俺様は味方だってことは
「今のがグラウザード……だったのか?」
「おう。昔見た姿とそんなに変わりはねえ。ねえが……あんな無駄に派手なことする奴じゃなかったはずだがな」
アイアースが覚えている限りでは、グラウザードのやることは派手だ。世界の外を超えるとかいう能力はかなり力尽くであるらしく、空が湖に張った氷のように割れるのを見たことがある。しかし、今のはそれではない。どういうつもりかは知らないが、あれでは無駄に世間を騒がすだけだ。
(まあ、影響があったのはこのエリアだけだろうが……どういうつもりだグラウザード……?)
考えながら、アイアースはチラリとキコリを見る。
「らしくない」という意味では、ドンドリウスもそうだった。
ドンドリウスとの顛末は聞いていたが、どうにもドンドリウスらしくないという考えは消えない。
破壊神ゼルベクトとやらの話も聞いたが、そんなものがいるのであれば何故竜神は動かないのか?
それだけではない。シャルシャーンも動いていない。話を総合する限りではシャルシャーンが出向き治めるべき案件だったはずだ。なのに、シャルシャーンは出てこなかった。
あの「何処にでもいる」と豪語し、実際「存在している」シャルシャーンがだ。
つまりアイアースの考える限り、これは。
(キコリに解決させようとしていた……? だが何故だ。破壊神だの生まれ変わりだのが戯言でなかったとして、どうしてキコリにやらせる必要がある。そうだ。もし全部が想像通りだとして、やらせる理由は……)
「チッ!」
「な、なんだよ。気になることがあるなら教えてくれないか」
「気になるっつーか気に入らねえっつーか」
アイアースは言葉を選ぶように「あー……」と言いながら頭を乱雑に掻き、やがて大きく溜息をつく。
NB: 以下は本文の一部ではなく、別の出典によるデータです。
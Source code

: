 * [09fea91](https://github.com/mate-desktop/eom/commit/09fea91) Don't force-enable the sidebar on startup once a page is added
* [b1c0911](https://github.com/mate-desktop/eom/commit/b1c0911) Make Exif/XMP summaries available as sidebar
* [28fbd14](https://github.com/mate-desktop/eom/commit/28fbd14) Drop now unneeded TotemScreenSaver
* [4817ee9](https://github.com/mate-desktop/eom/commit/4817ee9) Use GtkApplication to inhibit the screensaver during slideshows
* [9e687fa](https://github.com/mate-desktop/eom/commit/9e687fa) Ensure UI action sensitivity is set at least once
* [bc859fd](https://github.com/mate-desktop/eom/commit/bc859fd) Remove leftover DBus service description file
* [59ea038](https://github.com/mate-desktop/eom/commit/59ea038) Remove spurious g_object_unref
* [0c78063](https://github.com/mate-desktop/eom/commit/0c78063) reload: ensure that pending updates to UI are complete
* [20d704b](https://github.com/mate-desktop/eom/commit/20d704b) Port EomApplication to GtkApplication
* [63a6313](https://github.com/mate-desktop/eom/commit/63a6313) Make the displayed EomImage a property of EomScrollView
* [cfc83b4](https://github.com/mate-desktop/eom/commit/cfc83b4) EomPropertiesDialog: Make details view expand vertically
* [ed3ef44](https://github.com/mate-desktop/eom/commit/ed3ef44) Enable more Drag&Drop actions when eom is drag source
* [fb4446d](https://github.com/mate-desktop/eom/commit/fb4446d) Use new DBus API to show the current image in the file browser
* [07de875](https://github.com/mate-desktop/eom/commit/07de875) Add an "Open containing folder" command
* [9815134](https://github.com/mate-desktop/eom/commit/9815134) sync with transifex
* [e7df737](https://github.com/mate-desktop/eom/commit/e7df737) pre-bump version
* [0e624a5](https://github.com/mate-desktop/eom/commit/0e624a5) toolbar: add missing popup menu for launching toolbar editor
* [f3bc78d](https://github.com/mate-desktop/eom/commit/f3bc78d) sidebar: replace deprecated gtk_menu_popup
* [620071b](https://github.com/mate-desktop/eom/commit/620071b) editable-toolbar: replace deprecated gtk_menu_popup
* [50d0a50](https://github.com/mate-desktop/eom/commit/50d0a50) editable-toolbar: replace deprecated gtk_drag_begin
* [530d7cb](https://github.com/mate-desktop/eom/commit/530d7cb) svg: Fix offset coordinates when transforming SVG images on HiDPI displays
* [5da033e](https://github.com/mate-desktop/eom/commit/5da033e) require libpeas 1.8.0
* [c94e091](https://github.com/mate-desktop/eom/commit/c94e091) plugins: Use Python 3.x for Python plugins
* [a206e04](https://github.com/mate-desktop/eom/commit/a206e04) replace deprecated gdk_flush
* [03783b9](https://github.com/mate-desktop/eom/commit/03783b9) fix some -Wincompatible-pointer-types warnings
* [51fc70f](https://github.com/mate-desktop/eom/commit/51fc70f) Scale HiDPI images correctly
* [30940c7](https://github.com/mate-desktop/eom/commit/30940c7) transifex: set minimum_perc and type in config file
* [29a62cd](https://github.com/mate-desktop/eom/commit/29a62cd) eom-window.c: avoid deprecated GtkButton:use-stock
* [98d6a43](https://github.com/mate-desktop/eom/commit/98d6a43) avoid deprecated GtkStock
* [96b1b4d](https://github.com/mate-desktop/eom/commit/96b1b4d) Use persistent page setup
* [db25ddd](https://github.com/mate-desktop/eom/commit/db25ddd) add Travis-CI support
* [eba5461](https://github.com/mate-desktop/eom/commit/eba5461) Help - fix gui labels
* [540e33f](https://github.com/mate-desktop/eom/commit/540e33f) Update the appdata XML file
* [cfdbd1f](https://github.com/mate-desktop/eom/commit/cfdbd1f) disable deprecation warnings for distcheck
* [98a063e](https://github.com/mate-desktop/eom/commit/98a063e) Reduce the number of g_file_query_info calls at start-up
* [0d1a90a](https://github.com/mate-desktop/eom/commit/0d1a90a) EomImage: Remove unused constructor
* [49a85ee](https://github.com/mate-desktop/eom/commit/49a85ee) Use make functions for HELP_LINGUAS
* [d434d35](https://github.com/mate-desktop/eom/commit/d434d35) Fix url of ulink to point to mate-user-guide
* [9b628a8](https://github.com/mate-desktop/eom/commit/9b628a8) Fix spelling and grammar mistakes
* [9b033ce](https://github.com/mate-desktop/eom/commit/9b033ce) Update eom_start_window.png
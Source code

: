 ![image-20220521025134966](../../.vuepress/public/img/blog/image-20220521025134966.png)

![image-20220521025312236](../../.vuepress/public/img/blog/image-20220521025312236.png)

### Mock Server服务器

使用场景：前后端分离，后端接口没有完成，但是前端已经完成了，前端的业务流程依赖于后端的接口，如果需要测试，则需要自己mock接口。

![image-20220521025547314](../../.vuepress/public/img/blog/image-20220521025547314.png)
「キコリ。お前はそのままでいろ。それでたぶん、全部上手くいくんだろうよ」
「えーと……ごめん。全然分からん」
「俺様だって分かってるわけじゃねえし想像だよ。でもまあ、たぶん。たぶんだがな……」
「ああ」
「あー……いや、やめとくか」
「なんだよ。気になるぞ」
「俺様が一々言うこっちゃねえ。だがまあ、俺様は味方だってことは覚えとけ」
言うべきではないだろう、とアイアースは思う。
どういう形でかまでは分からないが、たぶんゼルベクトは来る。
そしてその時のために何かを竜神とシャルシャーンは準備している。
キコリは勿論、他のドラゴンたちも蚊帳の外にされているのだ。そのくらいに確証のない、あるいは秘匿しておきたい話なのだろう。